EXERCISE DETAILS ::
Pull every line that includes the word "reconstruction" from the data.

(Dataset entries)
————
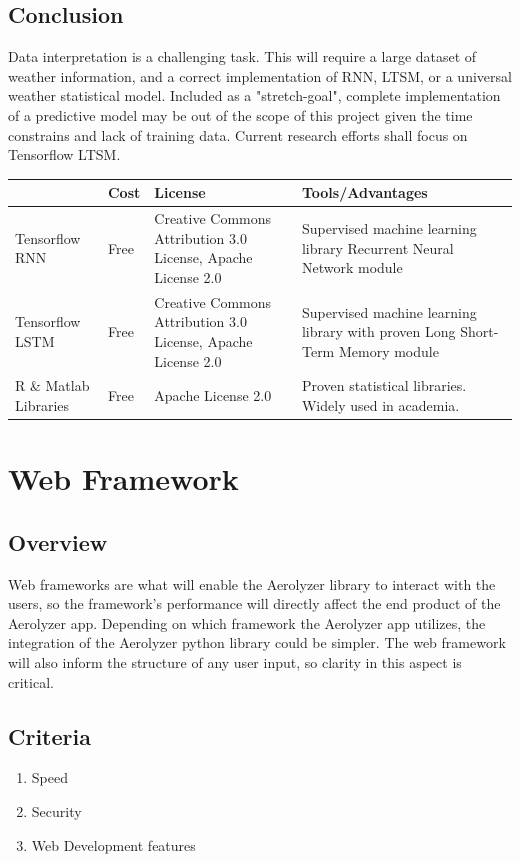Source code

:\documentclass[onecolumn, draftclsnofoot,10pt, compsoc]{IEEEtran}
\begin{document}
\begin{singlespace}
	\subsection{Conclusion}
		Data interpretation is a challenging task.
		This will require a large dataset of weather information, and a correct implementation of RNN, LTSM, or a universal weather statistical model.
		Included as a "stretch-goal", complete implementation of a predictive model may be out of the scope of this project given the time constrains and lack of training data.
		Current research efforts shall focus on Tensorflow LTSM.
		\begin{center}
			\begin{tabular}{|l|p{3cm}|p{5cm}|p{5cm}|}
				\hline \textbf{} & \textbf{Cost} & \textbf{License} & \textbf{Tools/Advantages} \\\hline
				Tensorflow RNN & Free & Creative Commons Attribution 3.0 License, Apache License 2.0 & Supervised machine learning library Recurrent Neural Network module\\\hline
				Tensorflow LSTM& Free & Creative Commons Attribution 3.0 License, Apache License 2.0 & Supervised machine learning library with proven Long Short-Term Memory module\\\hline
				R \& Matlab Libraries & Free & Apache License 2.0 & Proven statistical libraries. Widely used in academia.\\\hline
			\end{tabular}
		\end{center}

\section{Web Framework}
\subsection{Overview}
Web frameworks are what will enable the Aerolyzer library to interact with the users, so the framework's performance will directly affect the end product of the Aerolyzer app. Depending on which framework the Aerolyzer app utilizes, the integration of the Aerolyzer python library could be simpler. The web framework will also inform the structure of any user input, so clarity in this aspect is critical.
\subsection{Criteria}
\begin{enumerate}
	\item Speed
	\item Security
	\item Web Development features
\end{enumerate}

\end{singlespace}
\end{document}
————
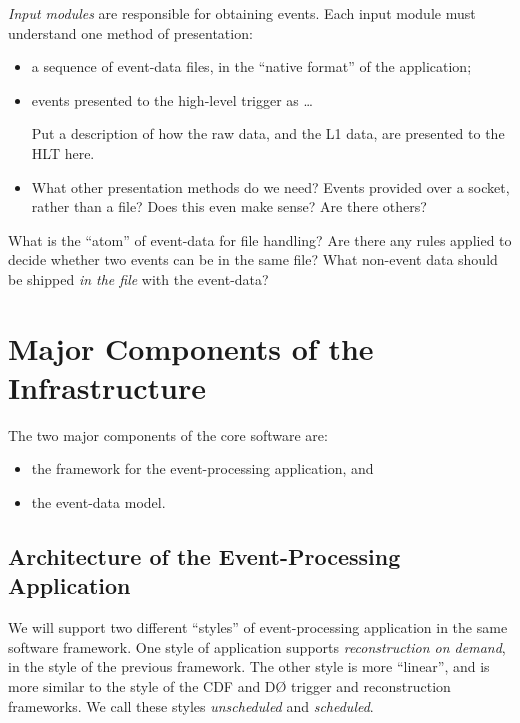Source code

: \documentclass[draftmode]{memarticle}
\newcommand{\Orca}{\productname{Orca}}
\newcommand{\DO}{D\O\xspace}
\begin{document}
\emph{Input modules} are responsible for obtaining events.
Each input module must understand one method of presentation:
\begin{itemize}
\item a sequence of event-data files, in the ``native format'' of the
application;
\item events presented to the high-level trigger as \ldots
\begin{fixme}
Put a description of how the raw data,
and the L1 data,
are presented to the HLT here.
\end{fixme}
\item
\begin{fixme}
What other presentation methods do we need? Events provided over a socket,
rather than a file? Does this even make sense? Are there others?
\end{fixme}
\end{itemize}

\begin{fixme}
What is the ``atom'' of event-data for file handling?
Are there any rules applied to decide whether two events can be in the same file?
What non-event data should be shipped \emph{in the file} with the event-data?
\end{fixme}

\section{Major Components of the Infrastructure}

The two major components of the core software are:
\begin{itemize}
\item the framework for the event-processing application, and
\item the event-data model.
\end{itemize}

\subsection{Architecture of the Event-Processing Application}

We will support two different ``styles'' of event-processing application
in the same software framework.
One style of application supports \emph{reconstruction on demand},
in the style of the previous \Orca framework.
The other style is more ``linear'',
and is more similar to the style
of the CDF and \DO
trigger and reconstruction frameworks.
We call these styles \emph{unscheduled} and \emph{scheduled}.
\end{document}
————
SOLUTION TO THE PROBLEM ::
One style of application supports \emph{reconstruction on demand},
trigger and reconstruction frameworks.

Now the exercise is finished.